Proper 23 (Yr B) 10/14/12

29 Sep

Job 23:1-9,16-17 or Track 2 Amos 5:6-7,10-15 Psalm 90:12-17

Hebrews 4:12-16

Mark 10:17-31

Psalm 22:1-15

Do not be far from me,

for trouble is near and there is no one to help.


Opening Questions

  • How are you defined by where you live and what you own?
  • How can wealth inhibit moral growth?

Appointed Passages

Amos 5:6-7, 10-15 (Track 2)

6 Seek the LORD and live, or
he will break out against the house of Joseph like fire, and it will devour Beth’el, with no one to quench it.

7 Ah, you that turn justice to wormwood,
and bring righteousness to the ground!

10 They hate the one who reproves in the gate, and they abhor the one who speaks the truth.

11 Therefore because you trample on the poor and take from them levies of grain,
you have built houses of hewn stone,
but you shall not live in them;
you have planted pleasant vineyards,
but you shall not drink their wine.

12 For I know how many are your transgressions, and how great are your sins– you who afflict the righteous, who take a bribe, and push aside the needy in the gate.

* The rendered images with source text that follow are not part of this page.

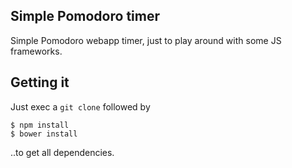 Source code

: Simple Pomodoro timer
----

Simple Pomodoro webapp timer, just to play around with some JS frameworks.

## Getting it

Just exec a `git clone` followed by

```
$ npm install
$ bower install
```

..to get all dependencies.
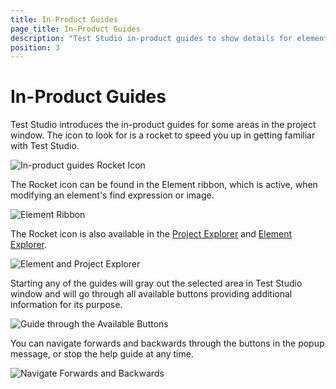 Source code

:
 ```yaml
---
title: In-Product Guides
page_title: In-Product Guides
description: "Test Studio in-product guides to show details for elements explorer, test explorer, edit element ribbon"
position: 3
---
```

# In-Product Guides

Test Studio introduces the in-product guides for some areas in the project window. The icon to look for is a rocket to speed you up in getting familiar with Test Studio.

![In-product guides Rocket Icon][1]

The Rocket icon can be found in the Element ribbon, which is active, when modifying an element's find expression or image.

![Element Ribbon][2]

The Rocket icon is also available in the [Project Explorer](/features/project-explorer/overview) and [Element Explorer](/features/elements-explorer/overview).

![Element and Project Explorer][3]

Starting any of the guides will gray out the selected area in Test Studio window and will go through all available buttons providing additional information for its purpose.

![Guide through the Available Buttons][4]

You can navigate forwards and backwards through the buttons in the popup message, or stop the help guide at any time.

![Navigate Forwards and Backwards][5]

[1]: /img/general-information/start-a-project/in-product-guides/fig1.png
[2]: /img/general-information/start-a-project/in-product-guides/fig2.png
[3]: /img/general-information/start-a-project/in-product-guides/fig3.png
[4]: /img/general-information/start-a-project/in-product-guides/fig4.png
[5]: /img/general-information/start-a-project/in-product-guides/fig5.png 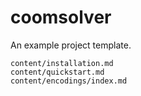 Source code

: # coomsolver

An example project template.

```{toctree}
content/installation.md
content/quickstart.md
content/encodings/index.md
```

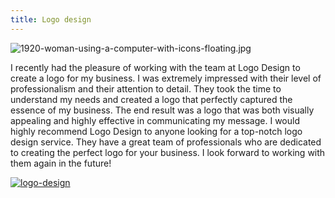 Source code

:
 ```yaml
---
title: Logo design
---
```


![1920-woman-using-a-computer-with-icons-floating.jpg](/1920-woman-using-a-computer-with-icons-floating.jpg)

I recently had the pleasure of working with the team at Logo Design to create a logo for my business. I was extremely impressed with their level of professionalism and their attention to detail. They took the time to understand my needs and created a logo that perfectly captured the essence of my business. The end result was a logo that was both visually appealing and highly effective in communicating my message. I would highly recommend Logo Design to anyone looking for a top-notch logo design service. They have a great team of professionals who are dedicated to creating the perfect logo for your business. I look forward to working with them again in the future!

[![logo-design](<https://dabuttonfactory.com/button.png?t=CHECK+SERVICE&f=Noto+Sans-Bold&ts=26&tc=fff&hp=45&vp=20&c=11&bgt=unicolored&bgc=4bd42f>)](<https://londonexpertfinder.com/link>) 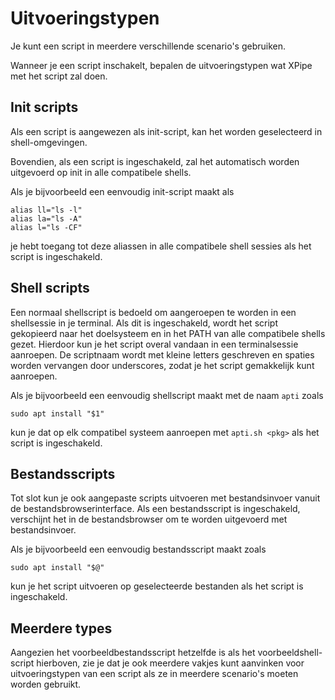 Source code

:# Uitvoeringstypen

Je kunt een script in meerdere verschillende scenario's gebruiken.

Wanneer je een script inschakelt, bepalen de uitvoeringstypen wat XPipe met het script zal doen.

## Init scripts

Als een script is aangewezen als init-script, kan het worden geselecteerd in shell-omgevingen.

Bovendien, als een script is ingeschakeld, zal het automatisch worden uitgevoerd op init in alle compatibele shells.

Als je bijvoorbeeld een eenvoudig init-script maakt als
```
alias ll="ls -l"
alias la="ls -A"
alias l="ls -CF"
```
je hebt toegang tot deze aliassen in alle compatibele shell sessies als het script is ingeschakeld.

## Shell scripts

Een normaal shellscript is bedoeld om aangeroepen te worden in een shellsessie in je terminal.
Als dit is ingeschakeld, wordt het script gekopieerd naar het doelsysteem en in het PATH van alle compatibele shells gezet.
Hierdoor kun je het script overal vandaan in een terminalsessie aanroepen.
De scriptnaam wordt met kleine letters geschreven en spaties worden vervangen door underscores, zodat je het script gemakkelijk kunt aanroepen.

Als je bijvoorbeeld een eenvoudig shellscript maakt met de naam `apti` zoals
```
sudo apt install "$1"
```
kun je dat op elk compatibel systeem aanroepen met `apti.sh <pkg>` als het script is ingeschakeld.

## Bestandsscripts

Tot slot kun je ook aangepaste scripts uitvoeren met bestandsinvoer vanuit de bestandsbrowserinterface.
Als een bestandsscript is ingeschakeld, verschijnt het in de bestandsbrowser om te worden uitgevoerd met bestandsinvoer.

Als je bijvoorbeeld een eenvoudig bestandsscript maakt zoals
```
sudo apt install "$@"
```
kun je het script uitvoeren op geselecteerde bestanden als het script is ingeschakeld.

## Meerdere types

Aangezien het voorbeeldbestandsscript hetzelfde is als het voorbeeldshell-script hierboven,
zie je dat je ook meerdere vakjes kunt aanvinken voor uitvoeringstypen van een script als ze in meerdere scenario's moeten worden gebruikt.


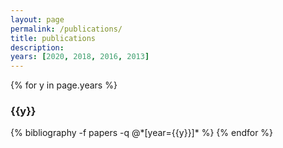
 ```yaml
---
layout: page
permalink: /publications/
title: publications
description: 
years: [2020, 2018, 2016, 2013]
---
```


{% for y in page.years %}
  <h3 class="year">{{y}}</h3>
  {% bibliography -f papers -q @*[year={{y}}]* %}
{% endfor %}
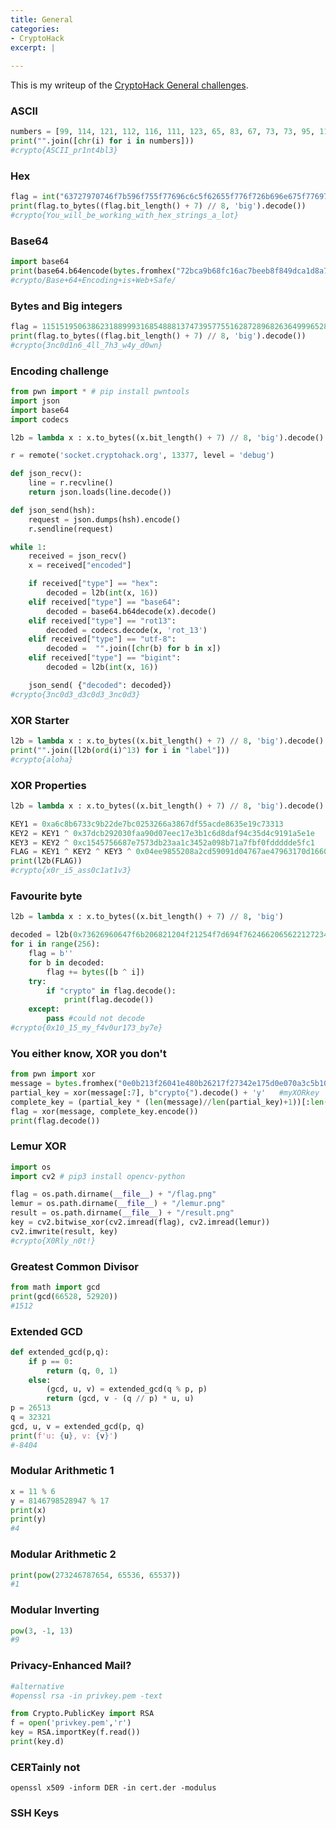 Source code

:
 ```yaml
---
title: General
categories:
- CryptoHack
excerpt: |
  
---
```


This is my writeup of the [CryptoHack General challenges](https://cryptohack.org/challenges/general/).


### ASCII

```python
numbers = [99, 114, 121, 112, 116, 111, 123, 65, 83, 67, 73, 73, 95, 112, 114, 49, 110, 116, 52, 98, 108, 51, 125]
print("".join([chr(i) for i in numbers]))
#crypto{ASCII_pr1nt4bl3}
```

### Hex

```python                                                                                                             
flag = int("63727970746f7b596f755f77696c6c5f62655f776f726b696e675f776974685f6865785f737472696e67735f615f6c6f747d", 16)
print(flag.to_bytes((flag.bit_length() + 7) // 8, 'big').decode())
#crypto{You_will_be_working_with_hex_strings_a_lot}
```

### Base64

```python
import base64
print(base64.b64encode(bytes.fromhex("72bca9b68fc16ac7beeb8f849dca1d8a783e8acf9679bf9269f7bf")).decode())
#crypto/Base+64+Encoding+is+Web+Safe/
```

### Bytes and Big integers

```python
flag = 11515195063862318899931685488813747395775516287289682636499965282714637259206269
print(flag.to_bytes((flag.bit_length() + 7) // 8, 'big').decode())
#crypto{3nc0d1n6_4ll_7h3_w4y_d0wn}
```

### Encoding challenge

```python
from pwn import * # pip install pwntools
import json
import base64
import codecs

l2b = lambda x : x.to_bytes((x.bit_length() + 7) // 8, 'big').decode()

r = remote('socket.cryptohack.org', 13377, level = 'debug')

def json_recv():
    line = r.recvline()
    return json.loads(line.decode())

def json_send(hsh):
    request = json.dumps(hsh).encode()
    r.sendline(request)

while 1:
    received = json_recv()
    x = received["encoded"]

    if received["type"] == "hex":
        decoded = l2b(int(x, 16))
    elif received["type"] == "base64":
        decoded = base64.b64decode(x).decode()
    elif received["type"] == "rot13":
        decoded = codecs.decode(x, 'rot_13')
    elif received["type"] == "utf-8":
        decoded =  "".join([chr(b) for b in x])
    elif received["type"] == "bigint":
        decoded = l2b(int(x, 16))

    json_send( {"decoded": decoded})
#crypto{3nc0d3_d3c0d3_3nc0d3}
```

### XOR Starter

```python
l2b = lambda x : x.to_bytes((x.bit_length() + 7) // 8, 'big').decode()
print("".join([l2b(ord(i)^13) for i in "label"]))
#crypto{aloha}
```

### XOR Properties

```python
l2b = lambda x : x.to_bytes((x.bit_length() + 7) // 8, 'big').decode()

KEY1 = 0xa6c8b6733c9b22de7bc0253266a3867df55acde8635e19c73313
KEY2 = KEY1 ^ 0x37dcb292030faa90d07eec17e3b1c6d8daf94c35d4c9191a5e1e
KEY3 = KEY2 ^ 0xc1545756687e7573db23aa1c3452a098b71a7fbf0fddddde5fc1
FLAG = KEY1 ^ KEY2 ^ KEY3 ^ 0x04ee9855208a2cd59091d04767ae47963170d1660df7f56f5faf
print(l2b(FLAG))
#crypto{x0r_i5_ass0c1at1v3}
```

### Favourite byte

```python
l2b = lambda x : x.to_bytes((x.bit_length() + 7) // 8, 'big')

decoded = l2b(0x73626960647f6b206821204f21254f7d694f7624662065622127234f726927756d)
for i in range(256):    
    flag = b''
    for b in decoded:
        flag += bytes([b ^ i])
    try:
        if "crypto" in flag.decode():
            print(flag.decode())
    except:
        pass #could not decode
#crypto{0x10_15_my_f4v0ur173_by7e}
```

### You either know, XOR you don't

```python
from pwn import xor
message = bytes.fromhex("0e0b213f26041e480b26217f27342e175d0e070a3c5b103e2526217f27342e175d0e077e263451150104")
partial_key = xor(message[:7], b"crypto{").decode() + 'y'   #myXORkey
complete_key = (partial_key * (len(message)//len(partial_key)+1))[:len(message)] #myXORkeymyXORkeymyXORkeymyXORkeymyXORkeymy
flag = xor(message, complete_key.encode())
print(flag.decode())
```

### Lemur XOR

```python
import os
import cv2 # pip3 install opencv-python

flag = os.path.dirname(__file__) + "/flag.png"
lemur = os.path.dirname(__file__) + "/lemur.png"
result = os.path.dirname(__file__) + "/result.png"
key = cv2.bitwise_xor(cv2.imread(flag), cv2.imread(lemur))
cv2.imwrite(result, key)
#crypto{X0Rly_n0t!}
```

### Greatest Common Divisor

```python
from math import gcd
print(gcd(66528, 52920))
#1512
```

### Extended GCD

```python
def extended_gcd(p,q):
    if p == 0:
        return (q, 0, 1)
    else:
        (gcd, u, v) = extended_gcd(q % p, p)
        return (gcd, v - (q // p) * u, u)
p = 26513
q = 32321
gcd, u, v = extended_gcd(p, q)
print(f'u: {u}, v: {v}')
#-8404
```

### Modular Arithmetic 1

```python
x = 11 % 6
y = 8146798528947 % 17
print(x)
print(y)
#4
```

### Modular Arithmetic 2

```python
print(pow(273246787654, 65536, 65537))
#1
```

### Modular Inverting
```python
pow(3, -1, 13)
#9
```

### Privacy-Enhanced Mail?

```python
#alternative
#openssl rsa -in privkey.pem -text

from Crypto.PublicKey import RSA
f = open('privkey.pem','r')
key = RSA.importKey(f.read())
print(key.d)
```

### CERTainly not
```
openssl x509 -inform DER -in cert.der -modulus
```

### SSH Keys

```python

```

13 Therefore the prudent will keep silent in such a time; for it is an evil time.

14 Seek good and not evil, that you may live; and so the LORD, the God of hosts, will be with you, just as you have said.

15 Hate evil and love good, and establish justice in the gate; it may be that the LORD, the God of hosts, will be gracious to the remnant of Joseph.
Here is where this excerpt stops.